Service operational verification endpoint.

bash curl --location 'localhost:3123/health'

bash { "status": "ok" }

POST /api/short-video

Submits a request to render a new video.

bash curl --location 'localhost:3123/api/short-video' \ --header 'Content-Type: application/json' \ --data '{ "scenes": [ { "text": "Hello world!", "searchTerms": ["river"] } ], "config": { "paddingBack": 1500, "music": "chill" } }'

bash { "videoId": "cma9sjly700020jo25vwzfnv9" }

GET /api/short-video/{id}/status

Retrieves the current processing status for a specified video identifier.

bash curl --location 'localhost:3123/api/short-video/cm9ekme790000hysi5h4odlt1/status'

bash { "status": "ready" }

GET /api/short-video/{id}

Fetches the finalized video binary data.

bash curl --location 'localhost:3123/api/short-video/cm9ekme790000hysi5h4odlt1'

Response body contains the raw video stream.

GET /api/short-videos

Lists all currently processed or processing video jobs.

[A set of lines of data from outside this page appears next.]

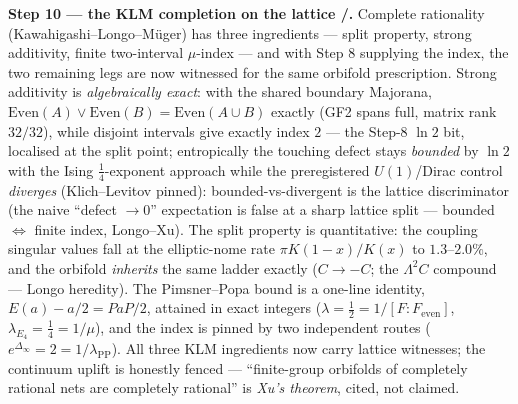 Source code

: \documentclass[11pt,a4paper]{article}
\theoremstyle{definition}
\begin{document}
\par\smallskip\noindent\textbf{Step 10 --- the KLM completion on the lattice \mE/\mC.} Complete
rationality (Kawahigashi--Longo--M\"uger) has three ingredients --- split property, strong
additivity, finite two-interval $\mu$-index --- and with Step 8 supplying the index, the two
remaining legs are now witnessed for the same orbifold prescription. Strong additivity is
\emph{algebraically exact}: with the shared boundary Majorana,
$\mathrm{Even}(A)\vee\mathrm{Even}(B)=\mathrm{Even}(A\cup B)$ exactly (GF2 spans full, matrix rank
$32/32$), while disjoint intervals give exactly index $2$ --- the Step-8 $\ln2$ bit, localised at
the split point; entropically the touching defect stays \emph{bounded} by $\ln2$ with the Ising
$\tfrac14$-exponent approach while the preregistered $U(1)$/Dirac control \emph{diverges}
(Klich--Levitov pinned): bounded-vs-divergent is the lattice discriminator (the naive
``defect $\to0$'' expectation is false at a sharp lattice split --- bounded $\Leftrightarrow$
finite index, Longo--Xu). The split property is quantitative: the coupling singular values fall at
the elliptic-nome rate $\pi K(1-x)/K(x)$ to $1.3$--$2.0\%$, and the orbifold \emph{inherits} the
same ladder exactly ($C\to-C$; the $\Lambda^2C$ compound --- Longo heredity). The Pimsner--Popa
bound is a one-line identity, $E(a)-a/2=PaP/2$, attained in exact integers
($\lambda=\tfrac12=1/[F:F_{\mathrm{even}}]$, $\lambda_{E_4}=\tfrac14=1/\mu$), and the index is
pinned by two independent routes ($e^{\Delta_\infty}=2=1/\lambda_{\mathrm{PP}}$). All three KLM
ingredients now carry lattice witnesses; the continuum uplift is honestly fenced --- ``finite-group
orbifolds of completely rational nets are completely rational'' is \emph{Xu's theorem}, cited, not
claimed. 
\end{document}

bash curl --location 'localhost:3123/api/short-videos'

bash { "videos": [ { "id": "cma9wcwfc0000brsi60ur4lib", "status": "processing" } ] }

DELETE /api/short-video/{id}

Removes a video artifact from the system storage.

bash curl --location --request DELETE 'localhost:3123/api/short-video/cma9wcwfc0000brsi60ur4lib'

bash { "success": true }

GET /api/voices

Lists all identifiers for supported synthetic voices.

bash curl --location 'localhost:3123/api/voices'

bash [ "af_heart", "af_alloy", "af_aoede", "af_bella", "af_jessica", "af_kore", "af_nicole", "af_nova", "af_river", "af_sarah", "af_sky", "am_adam", "am_echo", "am_eric", "am_fenrir", "am_liam", "am_michael", "am_onyx", "am_puck", "am_santa", "bf_emma", "bf_isabella", "bm_george", "bm_lewis", "bf_alice", "bf_lily", "bm_daniel", "bm_fable" ]

GET /api/music-tags

Lists available mood tags for background music selection.

bash curl --location 'localhost:3123/api/music-tags'

bash [ "sad", "melancholic", "happy", "euphoric/high", "excited", "chill", "uneasy", "angry", "dark", "hopeful", "contemplative", "funny/quirky" ]

Issue Resolution

Docker Container Operation

The service mandates a minimum of 3GB of free RAM. Verify that your Docker environment (Docker Desktop settings or WSL2 global configuration file at wsl.conf) is provisioned with sufficient memory resources.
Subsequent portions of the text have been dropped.